October 25, 2017
Inês Azevedo, professor of engineering and public policy and co-director of CMU’s Climate and Energy Decision Making Center, participated in a panel discussion at the 36th Climate Reality Leadership Corps Training, Oct. 17-19, in Pittsburgh. Azevedo’s panel, moderated by Heinz College Adjunct Professor Matthew Mehalik, discussed the future of energy systems in our region, how cities can combat climate change with innovative solutions and how others can steer decision-makers toward a more sustainable future. Climate Reality founder and former U.S. Vice President Al Gore provided training on the understanding of climate science, communicating climate change and how to inspire others to take action. CMU President Farnam Jahanian and Anna J. Siefken, associate director of Innovation and Strategic Partnerships for the Scott Institute for Energy Innovation, also attended the conference.

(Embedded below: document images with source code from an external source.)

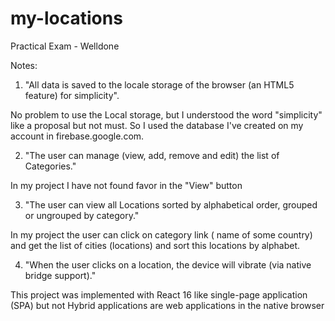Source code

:# my-locations
Practical Exam - Welldone

Notes: 
1. "All data is saved to the locale storage of the browser (an HTML5 feature) for simplicity".

No problem to use the Local storage, but I understood the word "simplicity" like a proposal but not must. So I used the database I've
created on my account in firebase.google.com.

2. "The user can manage (view, add, remove and edit) the list of Categories."

In my project I have not found favor in the "View" button

3. "The user can view all Locations sorted by alphabetical order, grouped or ungrouped by category."

In my project the user can click on category link ( name of some country) and get the list of cities (locations) and sort this locations by alphabet.

4. "When the user clicks on a location, the device will vibrate (via native bridge support)."

This project was implemented with React 16 like single-page application (SPA) but not Hybrid applications are web applications in the native browser
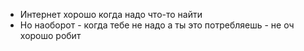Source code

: 
- Интернет хорошо когда надо что-то найти  
- Но наоборот - когда тебе не надо а ты это потребляешь - не оч хорошо робит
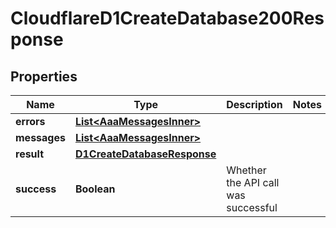 

# CloudflareD1CreateDatabase200Response


## Properties

| Name | Type | Description | Notes |
|------------ | ------------- | ------------- | -------------|
|**errors** | [**List&lt;AaaMessagesInner&gt;**](AaaMessagesInner.md) |  |  |
|**messages** | [**List&lt;AaaMessagesInner&gt;**](AaaMessagesInner.md) |  |  |
|**result** | [**D1CreateDatabaseResponse**](D1CreateDatabaseResponse.md) |  |  |
|**success** | **Boolean** | Whether the API call was successful |  |




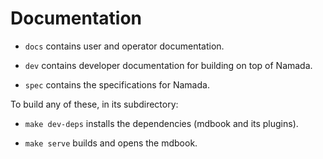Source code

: # Documentation

- `docs` contains user and operator documentation.

- `dev` contains developer documentation for building on top of Namada.

- `spec` contains the specifications for Namada.

To build any of these, in its subdirectory:

- `make dev-deps` installs the dependencies (mdbook and its plugins).

- `make serve` builds and opens the mdbook.
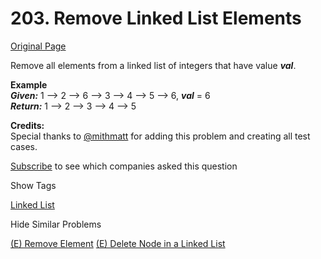 # 203. Remove Linked List Elements

[Original Page](https://leetcode.com/problems/remove-linked-list-elements/)

Remove all elements from a linked list of integers that have value **_val_**.

**Example**  
_**Given:**_ 1 --> 2 --> 6 --> 3 --> 4 --> 5 --> 6, **_val_** = 6  
_**Return:**_ 1 --> 2 --> 3 --> 4 --> 5

**Credits:**  
Special thanks to [@mithmatt](https://leetcode.com/discuss/user/mithmatt) for adding this problem and creating all test cases.

<div>

[Subscribe](/subscribe/) to see which companies asked this question

</div>

<div>

<div id="tags" class="btn btn-xs btn-warning">Show Tags</div>

<span class="hidebutton">[Linked List](/tag/linked-list/)</span></div>

<div>

<div id="similar" class="btn btn-xs btn-warning">Hide Similar Problems</div>

<span class="hidebutton" style="display: inline;">[(E) Remove Element](/problems/remove-element/) [(E) Delete Node in a Linked List](/problems/delete-node-in-a-linked-list/)</span></div>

Jennifer Wegner has been named executive director of the Tepper School’s Undergraduate Business Administration program. As executive director, Wegner will report to Burton Hollifield, the PNC Professor of Finance, professor of financial economics and head of the Undergraduate Business Administration program. Wegner joins the Tepper School after more than a decade at the University of Michigan’s College of Engineering, where she held various positions in the Office of Student Affairs. She earned a bachelor’s degree in communications from Oakland University and a master’s degree in higher education student affairs administration from the University of Vermont. She recently earned her doctorate in higher education administration from New England College. Find out more.

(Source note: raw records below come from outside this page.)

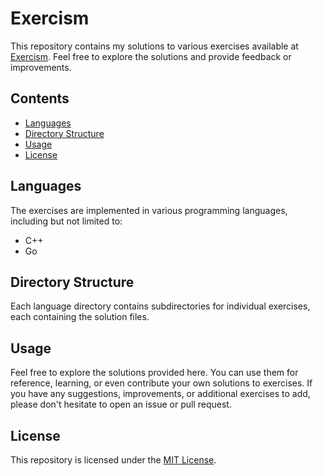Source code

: # Exercism

This repository contains my solutions to various exercises available at [Exercism](https://exercism.org/). Feel free to explore the solutions and provide feedback or improvements.

## Contents

- [Languages](#languages)
- [Directory Structure](#directory-structure)
- [Usage](#usage)
- [License](#license)

## Languages

The exercises are implemented in various programming languages, including but not limited to:

- C++
- Go

## Directory Structure

Each language directory contains subdirectories for individual exercises, each containing the solution files.

## Usage

Feel free to explore the solutions provided here. You can use them for reference, learning, or even contribute your own solutions to exercises. If you have any suggestions, improvements, or additional exercises to add, please don't hesitate to open an issue or pull request.

## License

This repository is licensed under the [MIT License](LICENSE).
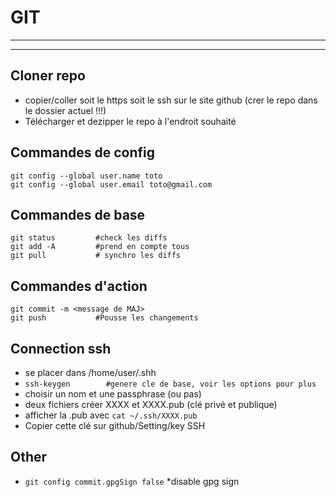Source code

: # GIT
___
___
## Cloner repo
- copier/coller soit le https soit le ssh sur le site github (crer le repo dans le dossier actuel !!!)
- Télécharger et dezipper le repo à l'endroit souhaité

## Commandes de config

    git config --global user.name toto
    git config --global user.email toto@gmail.com

## Commandes de base
    git status	       #check les diffs
    git add -A	       #prend en compte tous
    git pull		   # synchro les diffs

## Commandes d'action
    git commit -m <message de MAJ>
    git push 		   #Pousse les changements


## Connection ssh

- se placer dans /home/user/.shh
- `ssh-keygen        #genere cle de base, voir les options pour plus`
- choisir un nom et une passphrase (ou pas)
- deux fichiers créer XXXX et XXXX.pub (clé privé et publique)
- afficher la .pub avec `cat ~/.ssh/XXXX.pub`
- Copier cette clé sur github/Setting/key SSH

## Other

- `git config commit.gpgSign false` *disable gpg sign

Matthew Mason, a researcher renowned for his work in robotic manipulation, is the winner of the 2018 IEEE Robotics and Automation Award, one of the top awards in the field of robotics. The IEEE awards committee cited Mason, professor of computer science and robotics and a former director of CMU's Robotics Institute, "for scientific and educational contributions to the mechanics of manipulation enabling real-world robot autonomy, and for leadership in robotics." Mason will accept the award at the IEEE/RSJ International Conference on Intelligent Robots and Systems in October 2018 in Madrid. He is the first CMU faculty member to receive the award, which was first presented in 2004. Read more.
Tuomas Sandholm was featured in the October issue of Pittsburgh Magazine. The article, "Chasing Rabbits: Why Tuomas Sandholm Almost Always Wins," discusses the career path of the Carnegie Mellon computer science professor, who is one of the world’s leading authorities on artificial intelligence and a championship windsurfer. Sandholm's accomplishments in artificial intelligence have benefited business, security industries and kidney transplantation. His work has centered around the development of algorithms that can sort through data in search of solutions to pressing problems. Read more.

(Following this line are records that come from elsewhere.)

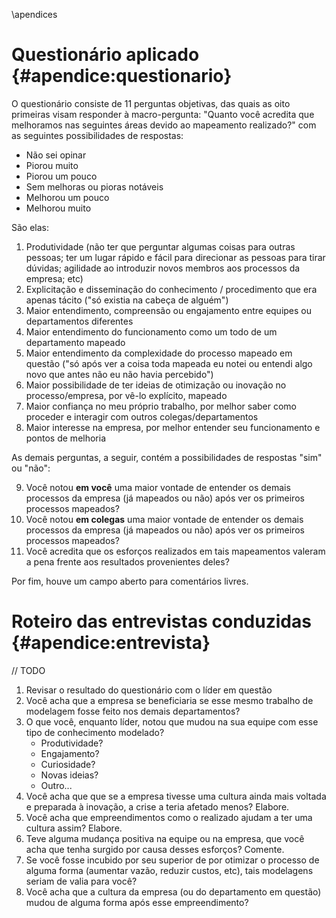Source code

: \apendices

# Questionário aplicado {#apendice:questionario}

O questionário consiste de 11 perguntas objetivas, das quais as oito primeiras visam responder à macro-pergunta: "Quanto você acredita que melhoramos nas seguintes áreas devido ao mapeamento realizado?" com as seguintes possibilidades de respostas:

- Não sei opinar
- Piorou muito
- Piorou um pouco
- Sem melhoras ou pioras notáveis
- Melhorou um pouco
- Melhorou muito

São elas:

1. Produtividade (não ter que perguntar algumas coisas para outras pessoas; ter um lugar rápido e fácil para direcionar as pessoas para tirar dúvidas; agilidade ao introduzir novos membros aos processos da empresa; etc)
2. Explicitação e disseminação do conhecimento / procedimento que era apenas tácito ("só existia na cabeça de alguém")
3. Maior entendimento, compreensão ou engajamento entre equipes ou departamentos diferentes
4. Maior entendimento do funcionamento como um todo de um departamento mapeado
5. Maior entendimento da complexidade do processo mapeado em questão ("só após ver a coisa toda mapeada eu notei ou entendi algo novo que antes não eu não havia percebido")
6. Maior possibilidade de ter ideias de otimização ou inovação no processo/empresa, por vê-lo explícito, mapeado
7. Maior confiança no meu próprio trabalho, por melhor saber como proceder e interagir com outros colegas/departamentos
8. Maior interesse na empresa, por melhor entender seu funcionamento e pontos de melhoria

As demais perguntas, a seguir, contém a possibilidades de respostas "sim" ou "não":

9. Você notou **em você** uma maior vontade de entender os demais processos da empresa (já mapeados ou não) após ver os primeiros processos mapeados?
10. Você notou **em colegas** uma maior vontade de entender os demais processos da empresa (já mapeados ou não) após ver os primeiros processos mapeados?
11. Você acredita que os esforços realizados em tais mapeamentos valeram a pena frente aos resultados provenientes deles?

Por fim, houve um campo aberto para comentários livres.

# Roteiro das entrevistas conduzidas {#apendice:entrevista}

// TODO

1. Revisar o resultado do questionário com o líder em questão
2. Você acha que a empresa se beneficiaria se esse mesmo trabalho de modelagem fosse feito nos demais departamentos?
3. O que você, enquanto líder, notou que mudou na sua equipe com esse tipo de conhecimento modelado?
    - Produtividade?
    - Engajamento?
    - Curiosidade?
    - Novas ideias?
    - Outro...
4. Você acha que que se a empresa tivesse uma cultura ainda mais voltada e preparada à inovação, a crise a teria afetado menos? Elabore.
5. Você acha que empreendimentos como o realizado ajudam a ter uma cultura assim? Elabore.
6. Teve alguma mudança positiva na equipe ou na empresa, que você acha que tenha surgido por causa desses esforços? Comente.
7. Se você fosse incubido por seu superior de por otimizar o processo de alguma forma (aumentar vazão, reduzir custos, etc), tais modelagens seriam de valia para você?
8. Você acha que a cultura da empresa (ou do departamento em questão) mudou de alguma forma após esse empreendimento?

Virginia Schatz, a 1943 graduate of the School of Music and beloved member of the Carnegie Mellon University family for more than 70 years, died Sept. 22. She was 96.
While attending the university, she met her husband, Edward R. Schatz, who also graduated from Carnegie Mellon before becoming a member of the CMU faculty and a senior administrator. Ed Schatz died in 1996.
Virginia joined the faculty of the Western Pennsylvania School for the Deaf in 1960 and for many years brought great innovation and energy to teaching music to deaf children. She was one of the longest active members of the Carnegie Mellon Women's Association, which she joined in 1948, and of CMU’s chapter of the music sorority Sigma Alpha Iota. She was an original member and fundraising leader of the university's Library Development Board, was an Alumni Association Board member, chaired reunion giving for her class, served as overall reunion giving chair for all classes celebrating during her reunion years, and served on numerous reunion planning committees.
Among her awards, she was honored with CMU’s Alumni Service Award, Alumni Distinguished Service Award and the Andrew Carnegie Society Recognition Award.